(Records from a data collection)
»»
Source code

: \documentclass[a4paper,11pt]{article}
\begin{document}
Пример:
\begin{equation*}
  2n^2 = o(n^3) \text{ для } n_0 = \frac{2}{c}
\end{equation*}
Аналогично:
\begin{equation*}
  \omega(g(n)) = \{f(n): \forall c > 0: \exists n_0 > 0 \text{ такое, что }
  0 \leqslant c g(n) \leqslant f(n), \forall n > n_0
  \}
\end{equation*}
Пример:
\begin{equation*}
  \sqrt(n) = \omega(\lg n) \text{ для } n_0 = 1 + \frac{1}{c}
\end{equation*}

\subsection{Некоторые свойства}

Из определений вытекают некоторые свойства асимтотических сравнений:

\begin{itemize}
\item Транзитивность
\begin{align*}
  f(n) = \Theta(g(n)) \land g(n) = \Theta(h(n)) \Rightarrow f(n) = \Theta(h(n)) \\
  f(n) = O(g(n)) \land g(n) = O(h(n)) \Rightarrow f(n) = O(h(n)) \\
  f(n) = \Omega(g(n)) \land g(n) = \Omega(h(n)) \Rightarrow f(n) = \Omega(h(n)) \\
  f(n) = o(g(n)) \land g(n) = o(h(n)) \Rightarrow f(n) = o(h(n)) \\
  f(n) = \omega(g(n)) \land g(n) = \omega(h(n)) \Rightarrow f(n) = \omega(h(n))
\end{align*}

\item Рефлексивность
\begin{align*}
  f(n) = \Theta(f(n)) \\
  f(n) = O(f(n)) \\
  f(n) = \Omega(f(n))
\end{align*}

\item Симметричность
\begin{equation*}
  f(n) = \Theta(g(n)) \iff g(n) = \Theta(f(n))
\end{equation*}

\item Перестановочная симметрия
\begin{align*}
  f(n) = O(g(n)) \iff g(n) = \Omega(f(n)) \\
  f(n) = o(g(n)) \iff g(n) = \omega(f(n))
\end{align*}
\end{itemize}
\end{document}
««
_WHAT TO DO_
A word-for-word copy of all the entries above is required.

_RESULT FOR THIS TASK_
Source code

: \documentclass[a4paper,11pt]{article}
\begin{document}
Пример:
\begin{equation*}
  2n^2 = o(n^3) \text{ для } n_0 = \frac{2}{c}
\end{equation*}
Аналогично:
\begin{equation*}
  \omega(g(n)) = \{f(n): \forall c > 0: \exists n_0 > 0 \text{ такое, что }
  0 \leqslant c g(n) \leqslant f(n), \forall n > n_0
  \}
\end{equation*}
Пример:
\begin{equation*}
  \sqrt(n) = \omega(\lg n) \text{ для } n_0 = 1 + \frac{1}{c}
\end{equation*}

\subsection{Некоторые свойства}

Из определений вытекают некоторые свойства асимтотических сравнений:

\begin{itemize}
\item Транзитивность
\begin{align*}
  f(n) = \Theta(g(n)) \land g(n) = \Theta(h(n)) \Rightarrow f(n) = \Theta(h(n)) \\
  f(n) = O(g(n)) \land g(n) = O(h(n)) \Rightarrow f(n) = O(h(n)) \\
  f(n) = \Omega(g(n)) \land g(n) = \Omega(h(n)) \Rightarrow f(n) = \Omega(h(n)) \\
  f(n) = o(g(n)) \land g(n) = o(h(n)) \Rightarrow f(n) = o(h(n)) \\
  f(n) = \omega(g(n)) \land g(n) = \omega(h(n)) \Rightarrow f(n) = \omega(h(n))
\end{align*}

\item Рефлексивность
\begin{align*}
  f(n) = \Theta(f(n)) \\
  f(n) = O(f(n)) \\
  f(n) = \Omega(f(n))
\end{align*}

\item Симметричность
\begin{equation*}
  f(n) = \Theta(g(n)) \iff g(n) = \Theta(f(n))
\end{equation*}

\item Перестановочная симметрия
\begin{align*}
  f(n) = O(g(n)) \iff g(n) = \Omega(f(n)) \\
  f(n) = o(g(n)) \iff g(n) = \omega(f(n))
\end{align*}
\end{itemize}
\end{document}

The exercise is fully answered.